What’s driving markets

As of Thursday morning, traders priced in a 97% probability that the Fed will leave interest rates unchanged at a range of 5.25%-5.5% at its policy meeting on Sept. 20. Meanwhile, the chance of the central bank also standing pat at the subsequent meeting in November inched up to 63.7%, according to the CME FedWatch Tool.

And traders boosted the likelihood of no action in December to 59.9% as they continued to absorb Wednesday’s mixed reading on the August consumer price index.

Data released on Thursday showed the August producer price index climbed a better-than-expected 0.7% last month. Separately, retail sales advanced 0.6% in August and weekly initial jobless benefit claims rose by 3,000 to 220,000 in the week that ended Sept. 9.

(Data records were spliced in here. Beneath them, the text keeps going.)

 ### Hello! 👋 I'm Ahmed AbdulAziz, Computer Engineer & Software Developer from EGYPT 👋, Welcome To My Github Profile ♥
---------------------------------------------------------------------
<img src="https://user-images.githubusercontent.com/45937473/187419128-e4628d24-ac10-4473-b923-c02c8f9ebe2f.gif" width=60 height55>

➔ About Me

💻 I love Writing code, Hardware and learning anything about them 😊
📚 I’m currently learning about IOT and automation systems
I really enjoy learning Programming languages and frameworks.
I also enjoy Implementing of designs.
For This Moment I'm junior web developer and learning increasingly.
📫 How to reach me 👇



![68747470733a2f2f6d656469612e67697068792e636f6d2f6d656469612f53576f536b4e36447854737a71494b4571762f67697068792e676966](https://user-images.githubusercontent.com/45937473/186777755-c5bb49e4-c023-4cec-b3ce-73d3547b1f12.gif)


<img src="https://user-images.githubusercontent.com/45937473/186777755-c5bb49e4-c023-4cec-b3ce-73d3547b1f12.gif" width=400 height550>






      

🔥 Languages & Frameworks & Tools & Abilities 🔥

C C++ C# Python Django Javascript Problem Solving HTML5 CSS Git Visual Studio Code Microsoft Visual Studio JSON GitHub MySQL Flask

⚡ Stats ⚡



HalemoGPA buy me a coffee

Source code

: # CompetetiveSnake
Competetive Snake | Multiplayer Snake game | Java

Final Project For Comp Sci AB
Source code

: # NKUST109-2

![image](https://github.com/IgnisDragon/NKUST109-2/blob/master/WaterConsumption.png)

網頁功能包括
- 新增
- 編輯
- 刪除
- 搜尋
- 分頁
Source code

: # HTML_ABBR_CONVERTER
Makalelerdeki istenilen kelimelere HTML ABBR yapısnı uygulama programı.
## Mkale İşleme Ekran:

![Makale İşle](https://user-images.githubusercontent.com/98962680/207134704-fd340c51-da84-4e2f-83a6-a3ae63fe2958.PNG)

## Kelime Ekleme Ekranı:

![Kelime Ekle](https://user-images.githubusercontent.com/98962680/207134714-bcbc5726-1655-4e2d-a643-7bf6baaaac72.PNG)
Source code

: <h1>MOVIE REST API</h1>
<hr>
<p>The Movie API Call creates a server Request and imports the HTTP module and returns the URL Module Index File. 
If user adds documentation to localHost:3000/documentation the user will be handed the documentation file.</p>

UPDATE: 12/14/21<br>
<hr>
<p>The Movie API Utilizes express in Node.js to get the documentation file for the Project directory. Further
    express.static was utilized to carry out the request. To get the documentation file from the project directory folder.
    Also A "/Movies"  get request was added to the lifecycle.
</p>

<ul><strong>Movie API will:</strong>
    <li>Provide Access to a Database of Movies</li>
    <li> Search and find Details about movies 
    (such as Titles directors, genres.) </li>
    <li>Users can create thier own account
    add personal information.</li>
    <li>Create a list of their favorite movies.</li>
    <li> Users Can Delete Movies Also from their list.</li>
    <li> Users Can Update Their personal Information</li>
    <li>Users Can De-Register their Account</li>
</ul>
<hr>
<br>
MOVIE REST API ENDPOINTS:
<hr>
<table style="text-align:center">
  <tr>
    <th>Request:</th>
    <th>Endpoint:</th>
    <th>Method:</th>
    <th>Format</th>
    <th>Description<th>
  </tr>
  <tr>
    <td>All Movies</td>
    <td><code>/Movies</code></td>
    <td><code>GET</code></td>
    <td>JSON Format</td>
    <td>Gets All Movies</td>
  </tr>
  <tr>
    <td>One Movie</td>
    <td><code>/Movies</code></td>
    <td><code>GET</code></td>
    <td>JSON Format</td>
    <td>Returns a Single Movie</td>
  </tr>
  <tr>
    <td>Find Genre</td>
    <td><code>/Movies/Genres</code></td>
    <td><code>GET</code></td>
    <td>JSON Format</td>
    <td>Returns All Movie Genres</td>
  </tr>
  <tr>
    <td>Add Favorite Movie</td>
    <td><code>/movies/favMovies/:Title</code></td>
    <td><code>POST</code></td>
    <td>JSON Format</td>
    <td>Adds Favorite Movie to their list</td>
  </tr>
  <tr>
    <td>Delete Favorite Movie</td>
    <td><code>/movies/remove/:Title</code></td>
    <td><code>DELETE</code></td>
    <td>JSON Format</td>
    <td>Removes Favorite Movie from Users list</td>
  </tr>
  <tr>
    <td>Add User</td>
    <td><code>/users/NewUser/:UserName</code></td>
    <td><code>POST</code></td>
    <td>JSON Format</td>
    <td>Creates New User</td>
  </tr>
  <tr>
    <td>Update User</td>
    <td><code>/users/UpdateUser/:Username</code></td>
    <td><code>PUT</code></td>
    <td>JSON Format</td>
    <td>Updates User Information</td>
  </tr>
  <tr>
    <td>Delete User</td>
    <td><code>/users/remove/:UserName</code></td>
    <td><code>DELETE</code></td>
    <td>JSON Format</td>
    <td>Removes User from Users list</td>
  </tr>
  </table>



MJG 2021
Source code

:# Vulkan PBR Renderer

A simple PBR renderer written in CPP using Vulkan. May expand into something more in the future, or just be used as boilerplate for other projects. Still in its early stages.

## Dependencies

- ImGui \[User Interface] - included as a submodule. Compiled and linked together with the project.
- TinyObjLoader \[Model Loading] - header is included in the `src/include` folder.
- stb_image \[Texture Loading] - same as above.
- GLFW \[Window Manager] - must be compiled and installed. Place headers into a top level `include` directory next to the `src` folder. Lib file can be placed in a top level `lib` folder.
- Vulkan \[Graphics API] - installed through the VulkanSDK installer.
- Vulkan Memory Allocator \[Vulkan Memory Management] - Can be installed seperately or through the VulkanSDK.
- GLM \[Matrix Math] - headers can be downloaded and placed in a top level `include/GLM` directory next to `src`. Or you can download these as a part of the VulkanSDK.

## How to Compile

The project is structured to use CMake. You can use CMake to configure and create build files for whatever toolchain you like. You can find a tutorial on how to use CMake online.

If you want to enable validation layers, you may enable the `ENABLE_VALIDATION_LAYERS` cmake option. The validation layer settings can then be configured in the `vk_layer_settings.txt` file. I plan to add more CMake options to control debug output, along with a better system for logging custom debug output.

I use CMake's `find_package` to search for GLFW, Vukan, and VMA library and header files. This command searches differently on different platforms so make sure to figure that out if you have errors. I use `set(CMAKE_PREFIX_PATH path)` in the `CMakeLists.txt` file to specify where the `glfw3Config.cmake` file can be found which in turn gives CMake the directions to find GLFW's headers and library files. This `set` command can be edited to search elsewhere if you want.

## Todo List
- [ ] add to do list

Meanwhile, the benchmark German 10-year bund yield
BX:TMBMKDE-10Y
was down 2.9 basis points at 2.625% after the European Central Bank lifted its interest rates by 25 basis points and signaled that may be the last hike. Thursday’s decision marked the 10th straight rate hike by the ECB.

What analysts are saying

“The ECB hiked rates 25bps today, taking the deposit rate to 4% in what can only be characterized as a dovish hike,” said James Rossiter, head of global macro strategy, and others at TD Securities. “Key to the policy statement was that the Governing Council ‘considers that the key ECB interest rates have reached levels that, maintained for a sufficiently long duration, will make a substantial contribution to the timely return of inflation to the target.’ This is a clear sign that absent any further notable upside surprises to inflation and its drivers, they are done hiking rates.”